ABOUT THIS EXERCISE.
Below are the entries; state how many of their lines contain the string "progetto", and nothing more.
--- START ---
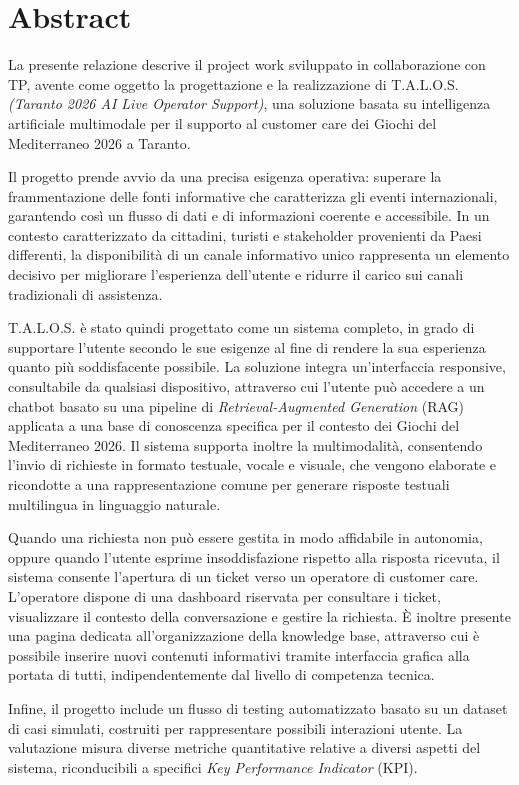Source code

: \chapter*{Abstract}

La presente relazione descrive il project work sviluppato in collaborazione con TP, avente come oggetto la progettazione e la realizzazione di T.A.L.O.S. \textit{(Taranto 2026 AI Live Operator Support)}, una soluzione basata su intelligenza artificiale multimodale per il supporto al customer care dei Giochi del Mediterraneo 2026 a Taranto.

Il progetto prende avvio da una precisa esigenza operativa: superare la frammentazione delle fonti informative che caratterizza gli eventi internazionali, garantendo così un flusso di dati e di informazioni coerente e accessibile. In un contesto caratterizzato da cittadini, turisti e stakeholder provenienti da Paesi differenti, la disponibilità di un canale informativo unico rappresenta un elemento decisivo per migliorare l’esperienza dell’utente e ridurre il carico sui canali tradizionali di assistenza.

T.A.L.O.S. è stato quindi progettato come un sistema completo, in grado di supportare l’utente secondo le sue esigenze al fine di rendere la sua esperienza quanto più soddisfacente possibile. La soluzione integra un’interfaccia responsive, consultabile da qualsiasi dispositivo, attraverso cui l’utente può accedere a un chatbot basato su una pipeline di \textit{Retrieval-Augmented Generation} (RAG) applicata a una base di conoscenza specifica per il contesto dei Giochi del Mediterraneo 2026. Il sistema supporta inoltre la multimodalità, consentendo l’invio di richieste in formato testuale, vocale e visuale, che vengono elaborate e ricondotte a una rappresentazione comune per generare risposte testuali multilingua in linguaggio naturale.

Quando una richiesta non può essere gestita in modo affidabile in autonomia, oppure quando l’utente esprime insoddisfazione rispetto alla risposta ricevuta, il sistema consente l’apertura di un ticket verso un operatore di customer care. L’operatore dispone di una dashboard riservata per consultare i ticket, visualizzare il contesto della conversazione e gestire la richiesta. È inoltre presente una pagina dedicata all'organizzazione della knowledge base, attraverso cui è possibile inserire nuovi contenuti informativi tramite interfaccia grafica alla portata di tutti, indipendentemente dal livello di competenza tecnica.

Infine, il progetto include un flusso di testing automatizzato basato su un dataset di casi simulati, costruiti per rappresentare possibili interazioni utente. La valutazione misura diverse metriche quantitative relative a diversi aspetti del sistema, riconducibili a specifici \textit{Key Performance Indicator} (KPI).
--- END ---
--- START ---
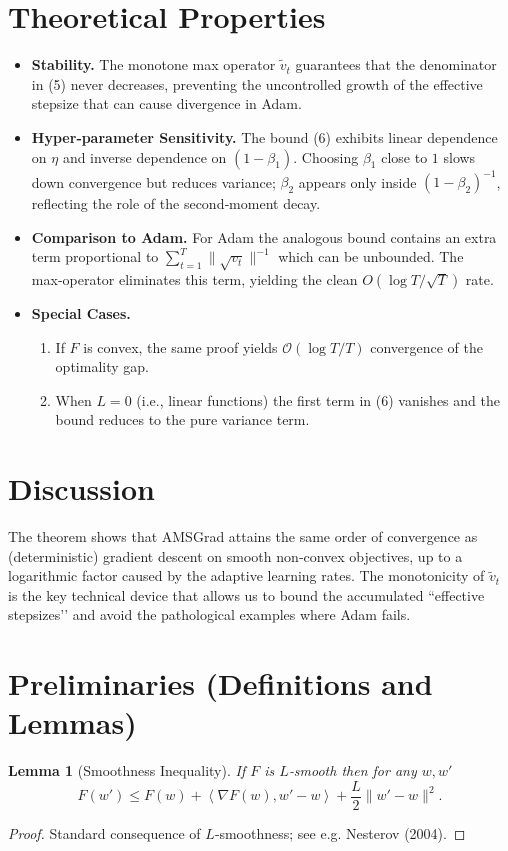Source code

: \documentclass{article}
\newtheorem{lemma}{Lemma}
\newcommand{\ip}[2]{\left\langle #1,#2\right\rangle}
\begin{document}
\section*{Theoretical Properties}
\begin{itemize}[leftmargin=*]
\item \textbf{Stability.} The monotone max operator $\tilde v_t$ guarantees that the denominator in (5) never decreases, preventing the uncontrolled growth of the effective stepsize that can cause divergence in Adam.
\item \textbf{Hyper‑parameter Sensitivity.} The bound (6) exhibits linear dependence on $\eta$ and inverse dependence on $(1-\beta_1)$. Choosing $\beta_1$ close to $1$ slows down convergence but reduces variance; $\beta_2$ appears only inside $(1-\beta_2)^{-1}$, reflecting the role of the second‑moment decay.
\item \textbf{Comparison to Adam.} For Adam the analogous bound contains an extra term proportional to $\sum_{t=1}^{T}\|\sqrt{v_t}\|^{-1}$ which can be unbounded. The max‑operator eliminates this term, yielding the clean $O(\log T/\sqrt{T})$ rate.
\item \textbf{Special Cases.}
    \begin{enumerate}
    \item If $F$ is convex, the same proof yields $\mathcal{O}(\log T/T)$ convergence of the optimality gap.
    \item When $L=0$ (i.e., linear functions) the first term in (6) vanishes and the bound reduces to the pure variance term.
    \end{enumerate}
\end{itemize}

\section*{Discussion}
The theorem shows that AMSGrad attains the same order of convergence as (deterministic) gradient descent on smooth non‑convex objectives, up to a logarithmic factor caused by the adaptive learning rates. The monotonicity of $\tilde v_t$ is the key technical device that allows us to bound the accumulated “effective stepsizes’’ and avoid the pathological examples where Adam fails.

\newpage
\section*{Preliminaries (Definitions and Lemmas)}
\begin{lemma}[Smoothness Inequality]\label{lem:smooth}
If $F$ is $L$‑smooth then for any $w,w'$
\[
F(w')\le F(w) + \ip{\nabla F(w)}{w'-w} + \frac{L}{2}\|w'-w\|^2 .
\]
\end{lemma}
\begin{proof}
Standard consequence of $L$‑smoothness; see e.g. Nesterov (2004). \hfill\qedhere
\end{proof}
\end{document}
--- END ---
RESPONSE.
2